On the other hand, it makes a lovely path to jog back and forth on weekend mornings, past rusted boat-hulls on the shore and neighbours with their dogs and children. It harbours many distractions for the aspiring jogger, like hedgerows filled with fruits and berries in season, the sweeping grandeur of our local herons in flight, or the darting brilliance of kingfishers and bullfinches.
As I jogged along the canal this weekend, my neighbour Liam waved to me, and I stopped to say hello.
How you keeping, I asked.
“Not a bother, Brian,” he said in his amiable rasp. “A little unsteady this morning -- I was up calving all last night.”
One of your cows gave birth? I asked. As long as I’ve lived here next to neighbours and friends who raise cattle and sheep, and even helped out a bit, I’ve never been with them during birth. Yet this is central to a farmer’s life -- one of my favourite television programmes on these islands is an annual event called Lambing -- Live!, where talk show hosts interview farmers in spring and talk about how the lambing is going.
“Sure, usually they’re just fine by themselves, but sometimes they need a hand, and it can keep you up until dawn,” he said.
Do they tend to all give birth around the same time, in spring? I asked -- it seemed a little early for that.
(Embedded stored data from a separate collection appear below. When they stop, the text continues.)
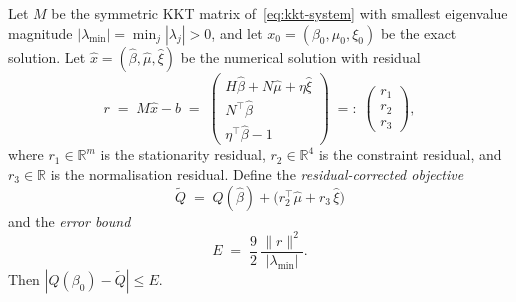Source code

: \begin{lemma}%
\label{lem:q-error-bound}
Let $M$ be the symmetric KKT matrix
of~\eqref{eq:kkt-system}
with smallest eigenvalue magnitude
$|\lambda_{\min}| = \min_j |\lambda_j| > 0$,
and let $x_0 = (\beta_0, \mu_0, \xi_0)$ be the exact
solution.
Let $\hat x = (\hat\beta, \hat\mu, \hat\xi)$ be the
numerical solution with residual
\[
  r \;=\; M\hat x - b
  \;=\; \begin{pmatrix}
    H\hat\beta + N\hat\mu + \eta\hat\xi \\
    N^\top\hat\beta \\
    \eta^\top\hat\beta - 1
  \end{pmatrix}
  \;=:\; \begin{pmatrix}r_1 \\ r_2 \\ r_3\end{pmatrix},
\]
where $r_1 \in \mathbb{R}^m$ is the stationarity residual,
$r_2 \in \mathbb{R}^4$ is the constraint residual, and
$r_3 \in \mathbb{R}$ is the normalisation residual.
Define the \emph{residual-corrected objective}
\begin{equation}\label{eq:q-corrected}
  \tilde Q
  \;=\; Q(\hat\beta)
    + \bigl(r_2^\top\hat\mu + r_3\,\hat\xi\bigr)
\end{equation}
and the \emph{error bound}
\begin{equation}\label{eq:q-error-bound}
  E \;=\; \frac{9}{2}\,\frac{\|r\|^2}{|\lambda_{\min}|}.
\end{equation}
Then $|Q(\beta_0) - \tilde Q| \leq E$.
\end{lemma}

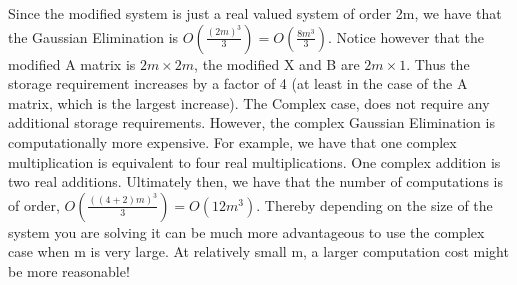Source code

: \documentclass{article}
\begin{document}
\begin{enumerate}
\begin{enumerate}
Since the modified system is just a real valued system of order 2m, we have that the Gaussian Elimination is $O(\frac{(2m)^3}{3}) = O(\frac{8m^3}{3})$. Notice however that the modified A matrix is $2m \times 2m$, the modified X and B are $2m \times 1$. Thus the storage requirement increases by a factor of 4 (at least in the case of the A matrix, which is the largest increase). The Complex case, does not require any additional storage requirements. However, the complex Gaussian Elimination is computationally more expensive. For example, we have that one complex multiplication is equivalent to four real multiplications. One complex addition is two real additions. Ultimately then, we have that the number of computations is of order, $O(\frac{((4+2)m)^3}{3}) = O(12m^3)$. Thereby depending on the size of the system you are solving it can be much more advantageous to use the complex case when m is very large. At relatively small m, a larger computation cost might be more reasonable!
\end{enumerate}

\end{enumerate}
\end{document}
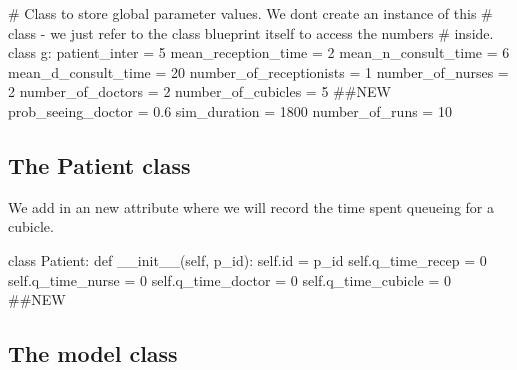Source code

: \documentclass[
  letterpaper,
  DIV=11,
  numbers=noendperiod]{scrreprt}
\newenvironment{Shaded}{\begin{snugshade}}{\end{snugshade}}
\newcommand{\BuiltInTok}[1]{\textcolor[rgb]{0.00,0.23,0.31}{#1}}
\newcommand{\CommentTok}[1]{\textcolor[rgb]{0.37,0.37,0.37}{#1}}
\newcommand{\DecValTok}[1]{\textcolor[rgb]{0.68,0.00,0.00}{#1}}
\newcommand{\FloatTok}[1]{\textcolor[rgb]{0.68,0.00,0.00}{#1}}
\newcommand{\FunctionTok}[1]{\textcolor[rgb]{0.28,0.35,0.67}{#1}}
\newcommand{\KeywordTok}[1]{\textcolor[rgb]{0.00,0.23,0.31}{#1}}
\newcommand{\NormalTok}[1]{\textcolor[rgb]{0.00,0.23,0.31}{#1}}
\newcommand{\OperatorTok}[1]{\textcolor[rgb]{0.37,0.37,0.37}{#1}}
\newcommand{\VariableTok}[1]{\textcolor[rgb]{0.07,0.07,0.07}{#1}}
\begin{document}
\begin{Shaded}
\begin{Highlighting}[]
\CommentTok{\# Class to store global parameter values.  We don\textquotesingle{}t create an instance of this}
\CommentTok{\# class {-} we just refer to the class blueprint itself to access the numbers}
\CommentTok{\# inside.}
\KeywordTok{class}\NormalTok{ g:}
\NormalTok{    patient\_inter }\OperatorTok{=} \DecValTok{5}
\NormalTok{    mean\_reception\_time }\OperatorTok{=} \DecValTok{2}
\NormalTok{    mean\_n\_consult\_time }\OperatorTok{=} \DecValTok{6}
\NormalTok{    mean\_d\_consult\_time }\OperatorTok{=} \DecValTok{20}
\NormalTok{    number\_of\_receptionists }\OperatorTok{=} \DecValTok{1}
\NormalTok{    number\_of\_nurses }\OperatorTok{=} \DecValTok{2}
\NormalTok{    number\_of\_doctors }\OperatorTok{=} \DecValTok{2}
\NormalTok{    number\_of\_cubicles }\OperatorTok{=} \DecValTok{5} \CommentTok{\#\#NEW}
\NormalTok{    prob\_seeing\_doctor }\OperatorTok{=} \FloatTok{0.6}
\NormalTok{    sim\_duration }\OperatorTok{=} \DecValTok{1800}
\NormalTok{    number\_of\_runs }\OperatorTok{=} \DecValTok{10}
\end{Highlighting}
\end{Shaded}

\subsection{The Patient class}\label{the-patient-class-7}

We add in an new attribute where we will record the time spent queueing
for a cubicle.

\begin{Shaded}
\begin{Highlighting}[]
\KeywordTok{class}\NormalTok{ Patient:}
    \KeywordTok{def} \FunctionTok{\_\_init\_\_}\NormalTok{(}\VariableTok{self}\NormalTok{, p\_id):}
        \VariableTok{self}\NormalTok{.}\BuiltInTok{id} \OperatorTok{=}\NormalTok{ p\_id}
        \VariableTok{self}\NormalTok{.q\_time\_recep }\OperatorTok{=} \DecValTok{0}
        \VariableTok{self}\NormalTok{.q\_time\_nurse }\OperatorTok{=} \DecValTok{0}
        \VariableTok{self}\NormalTok{.q\_time\_doctor }\OperatorTok{=} \DecValTok{0}
        \VariableTok{self}\NormalTok{.q\_time\_cubicle }\OperatorTok{=} \DecValTok{0} \CommentTok{\#\#NEW}
\end{Highlighting}
\end{Shaded}

\subsection{The model class}\label{the-model-class-8}
\end{document}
“Left to their own devices, they’d all give birth around spring, but I encourage them to spread it out a bit,” he said. “Makes it easier on me.”
Do you, um, bring the bull around at certain times, or what? I asked. Sorry, I’ve lived here long enough that I feel like I should know this.
“Frederick,” Liam said -- “you’ve seen him in that field down along the canal banks - you know the one? He’s a good lad, and he’s been with me a while now.”
I’ve seen you with the bull, I said -- I’m impressed at how calm he is.
“Everyone’s terrified of bulls, but I’ve never been hurt by one -- I raised him, and he trusts me,” Liam said. “Occasionally he’s lifted me in the air with his head -- gently, just playing -- and set me down again. I’ve tried to pull him in the tractor, and he can just pull the other way and turn the tractor around -- so if he wanted to get me, I’d be gone. But he’s never wanted to do anything other than play a bit. It’s cows you have to be afraid of.”
Really? I said. You think of bulls as much more dangerous.
“Ah, bulls warn you when you’re getting on their bad side -- they stamp, they snort. They give you fair notice, and only fools ignore them. But cows can come at you out suddenly, just because the spirit took them.”
Liam has been handling cows since he was a boy -- in some cases, the great-great-grandparents of these cows -- so I trust his judgement on these things.